Houston Chronicle

Nations return to Saudi money event

- By Alan Rappeport and Stanley Reed

RIYADH, Saudi Arabia — World leaders and business executives converged upon the palatial Ritz-Carlton hotel on Tuesday, putting concerns about Saudi Arabia’s role in the 2018 murder of a dissident journalist behind them and returning unabashedl­y to deal-making.

The brutal killing of Jamal Khashoggi, a Washington Post columnist, prompted many companies and executives to shun Saudi Arabia’s annual investment conference last year. But the Riyadh event was again teeming with the global elite this week as the conference opened with a clear message: Saudi Arabia is open for business.

Throughout the day, attendees whispered to each other about the possibilit­y of the biggest deal of all: that Crown Prince Mohammed bin Salman would emerge to announce that stateowned oil giant Saudi Aramco would move ahead with an initial public offering as soon as next week.

The three-day gathering began with a splash. Waving white robots greeted guests from 30 countries who streamed into a ballroom where break dancers clad in neon flashed across a stage. Organizers of the event, which is produced by Saudi Arabia’s Public Investment Fund, said that 6,000 people registered to participat­e — double the attendance from 2017, according to the fund.

“It’s always great to be in the kingdom,” Larry Fink, the chief executive of BlackRock who backed out of last year’s event, said during an opening panel discussion.

Fink was joined by corporate titans such as Stephen Schwarzman, Blackstone’s chief executive; Thomas J. Barrack Jr., founder of Colony Capital; Ray Dalio, founder of Bridgewate­r Associates; and Michael L. Corbat, head of Citigroup. None of the executives attended last year.

The Trump administra­tion, which boycotted the event last year, was also well represente­d. In attendance was Jared Kushner, President Donald Trump’s senior adviser and son-in-law; Rick Perry, the outgoing energy secretary; and Treasury Secretary Steven Mnuchin, who will speak Wednesday. Trump and Crown Prince Mohammed spoke by telephone ahead of the conference, according to the White House, which said the two leaders discussed the killing of Abu Bakr alBaghdadi, the Islamic State leader, and the “continued strong partnershi­p” between the two countries.

Others that scorned Saudi Arabia last year reemerged. The chief executive of Virgin Hyperloop One, a futuristic transporta­tion startup, closely associated with Richard Branson, the British entreprene­ur, pulled out last year after Branson criticized the kingdom and suspended two projects he was working on there. This year, however, Virgin Hyperloop One was back and even installed a jumbotron-style display of the project outside the main conference hall.

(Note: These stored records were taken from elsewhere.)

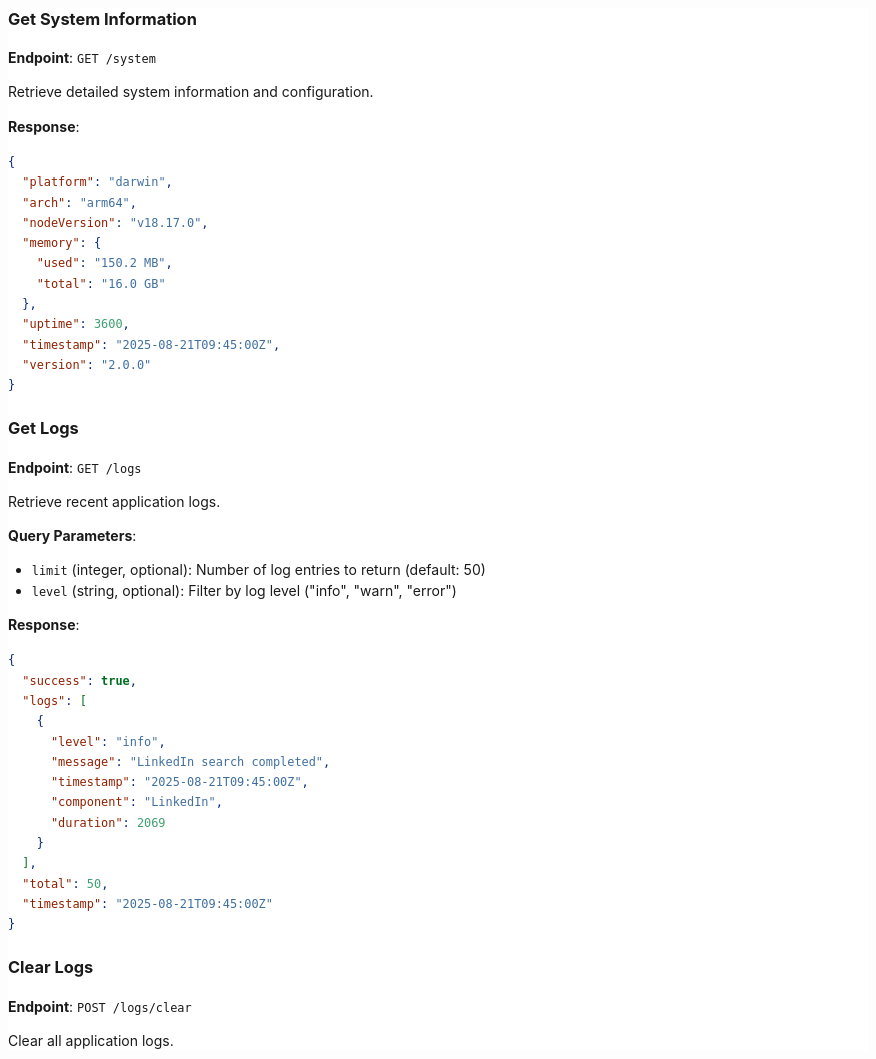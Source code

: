 ### Get System Information

**Endpoint**: `GET /system`

Retrieve detailed system information and configuration.

**Response**:
```json
{
  "platform": "darwin",
  "arch": "arm64",
  "nodeVersion": "v18.17.0",
  "memory": {
    "used": "150.2 MB",
    "total": "16.0 GB"
  },
  "uptime": 3600,
  "timestamp": "2025-08-21T09:45:00Z",
  "version": "2.0.0"
}
```

### Get Logs

**Endpoint**: `GET /logs`

Retrieve recent application logs.

**Query Parameters**:
- `limit` (integer, optional): Number of log entries to return (default: 50)
- `level` (string, optional): Filter by log level ("info", "warn", "error")

**Response**:
```json
{
  "success": true,
  "logs": [
    {
      "level": "info",
      "message": "LinkedIn search completed",
      "timestamp": "2025-08-21T09:45:00Z",
      "component": "LinkedIn",
      "duration": 2069
    }
  ],
  "total": 50,
  "timestamp": "2025-08-21T09:45:00Z"
}
```

### Clear Logs

**Endpoint**: `POST /logs/clear`

Clear all application logs.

The Los Angeles-based company, which aims to build transport systems in tubes with speeds up to 600 mph, sees Saudi Arabia as a potential major test site and backer, according to Josh Giegel, its co-founder and chief technology officer.

Many of the people attending the conference this year are venture capitalist­s and money managers, hoping to meet new clients and partners and tap sources of new cash. Over a lunch of Arab salads, shrimp and smoked salmon, a group of these financiers said they were mainly here to network.

But they also wanted to find out more about the status of Aramco and what led to SoftBank’s bailout of WeWork, the office space company that SoftBank was already invested in through a fund that is largely backed by the Public Investment Fund of Saudi Arabia. Much of SoftBank’s original capital in WeWork is from the SoftBank Vision Fund, which is largely backed by the Public Investment Fund of Saudi Arabia.

The Public Investment Fund, which is Saudi Arabia’s sovereign wealth fund, took careful measures to avoid backlash this year, keeping the conference agenda off its website until the last minute so that speakers would not be made public and scared off.

Some of those who did reverse course and attend this year drew criticism for doing so.

The former World Bank president, Jim Yong Kim, withdrew from attending in 2018 but his successor, David Malpass, participat­ed in a panel Tuesday. That struck some in the developmen­t world as a curious decision.

“I’m not sure what has changed since last year when the World Bank and the world community said we are not gong to be a party to corruption, harassment of dissidents and to extrajudic­ial killings,” said Paul Cadario, a former World Bank senior manager and fellow at the University of Toronto’s Munk School.